The work is innovative in both its structure and sound. Price’s approach to traditional structures like sonata form can be disconcertingly episodic, as can her cheerful mixture of traditional African American elements (including spirituals) with modernist dissonances, whole-tone passages, and even a somewhat ominous brass chorale that sounds like might have escaped from Siegfried’s funeral music in “Götterdämerung.”  The slyly humorous third movement is based on the African-American juba dance and the fourth is a wild, turbulent, and dissonant Scherzo ending in (John Michael Cooper’s 2022 program notes for the Philadelphia Orchestra) “a fury of roaring percussion and chordal interjections that finally manage to reclaim the work from turbulence and discord.”

This is music that takes a bit of mental retooling on the part of the listener, but it’s worth the effort.
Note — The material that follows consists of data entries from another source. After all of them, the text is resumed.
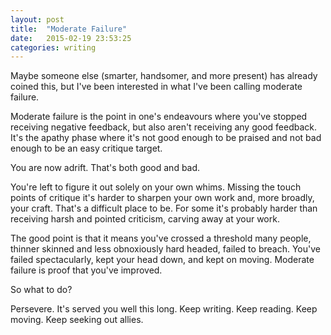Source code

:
 ```yaml
---
layout: post
title:  "Moderate Failure"
date:   2015-02-19 23:53:25
categories: writing
---
```


Maybe someone else (smarter, handsomer, and more present) has already coined this, but I've been interested in what I've been calling moderate failure.

Moderate failure is the point in one's endeavours where you've stopped receiving negative feedback, but also aren't receiving any good feedback. It's the apathy phase where it's not good enough to be praised and not bad enough to be an easy critique target.

You are now adrift. That's both good and bad.

You're left to figure it out solely on your own whims. Missing the touch points of critique it's harder to sharpen your own work and, more broadly, your craft. That's a difficult place to be. For some it's probably harder than receiving harsh and pointed criticism, carving away at your work.

The good point is that it means you've crossed a threshold many people, thinner skinned and less obnoxiously hard headed, failed to breach. You've failed spectacularly, kept your head down, and kept on moving. Moderate failure is proof that you've improved.

So what to do?

Persevere. It's served you well this long. Keep writing. Keep reading. Keep moving. Keep seeking out allies.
The Essentials: Stéphane Denève conducts the SLSO and violin soloist Augustin Hadelich in Samuel Barber’s Violin Concerto along with the local premieres Valerie Coleman’s “Umoja: Anthem of Unity” and the Symphony No. 3 by Florence Price. Performances are Friday at 10:30 am and 7:30 pm, February 2, at the Touhill Center on the UMSL campus. The Friday night concert will be broadcast Saturday night at 7:30 on St. Louis Public Radio and Classic 107.3.